I think the best approach would be sharing the dir with your container, which would make easier to create one environment that has access to all the required files
Create one text script
sudo nano /usr/local/bin/dock-folder
Add this script as its content
#!/bin/bash
echo "IMAGE = $1"
## image name is the first param
IMAGE="$1"
## container name is created combining the image and the folder address hash
CONTAINER="${IMAGE}-$(pwd | md5sum | cut -d ' ' -f 1)"
echo "${IMAGE} ${CONTAINER}"
# remove the image from this dir, if exists
## rm remove container command
## pwd | md5 get the unique code for the current folder
## "${IMAGE}-$(pwd | md5sum)" create a unique name for the container based in the folder and image
## --force force the container be stopped and removed
if [[ "$2" == "--reset" || "$3" == "--reset" ]]; then
echo "## removing previous container ${CONTAINER}"
docker rm "${CONTAINER}" --force
fi
# create one special container for this folder based in the python image and let this folder mapped
## -it interactive mode
## pwd | md5 get the unique code for the current folder
## --name="${CONTAINER}" create one container with unique name based in the current folder and image
## -v "$(pwd)":/data create ad shared volume mapping the current folder to the /data inside your container
## -w /data define the /data as the working dir of your container
## -p 80:80 some port mapping between the container and host ( not required )
## pyt#hon name of the image used as the starting point
echo "## creating container ${CONTAINER} as ${IMAGE} image"
docker create -it --name="${CONTAINER}" -v "$(pwd)":/data -w /data -p 80:80 "${IMAGE}"
# start the container
docker start "${CONTAINER}"
# enter in the container, interactive mode, with the shared folder and running python
docker exec -it "${CONTAINER}" bash
# remove the container after exit
if [[ "$2" == "--remove" || "$3" == "--remove" ]]; then
echo "## removing container ${CONTAINER}"
docker rm "${CONTAINER}" --force
fi
Add execution permission
sudo chmod +x /usr/local/bin/dock-folder
Then you can call the script into your project folder calling:
# creates if not exists a unique container for this folder and image.

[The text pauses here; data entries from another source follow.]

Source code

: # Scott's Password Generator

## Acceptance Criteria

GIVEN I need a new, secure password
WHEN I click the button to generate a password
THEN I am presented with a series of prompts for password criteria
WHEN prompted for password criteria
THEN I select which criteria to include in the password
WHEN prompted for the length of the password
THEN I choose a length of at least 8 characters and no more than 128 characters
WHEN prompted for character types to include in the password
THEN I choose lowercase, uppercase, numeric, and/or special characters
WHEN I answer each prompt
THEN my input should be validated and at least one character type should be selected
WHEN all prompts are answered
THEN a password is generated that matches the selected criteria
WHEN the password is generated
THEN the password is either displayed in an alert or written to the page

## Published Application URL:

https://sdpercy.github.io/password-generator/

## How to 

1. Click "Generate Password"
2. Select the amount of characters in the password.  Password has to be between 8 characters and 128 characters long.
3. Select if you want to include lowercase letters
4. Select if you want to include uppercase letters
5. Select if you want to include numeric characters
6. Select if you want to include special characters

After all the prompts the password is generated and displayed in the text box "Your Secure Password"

Access it using ssh.
dock-folder python
# destroy if the container already exists and replace it
dock-folder python --replace
# destroy the container after closing the interactive mode
dock-folder python --remove
This call will create a new python container sharing your folder. This makes accessible all the files in the folder as CSVs or binary files.
Using this strategy, you can quickly test your project in a container and interact with the container to debug it.
One issue with this approach is about reproducibility. That is, you may install something using your shell script that is required to your application run. But, this change just happened inside of your container. So, anyone that will try to run your code will have to figure out what you have done to run it and do the same.
So, if you can run your project without installing anything special, this approach may suits you well. But, if you had to install or change some things in your container to be able to run your project, probably you need to create a Dockerfile to save these commands. That will make all the steps from loading the container, making the required changes and loading the files easy to replicate.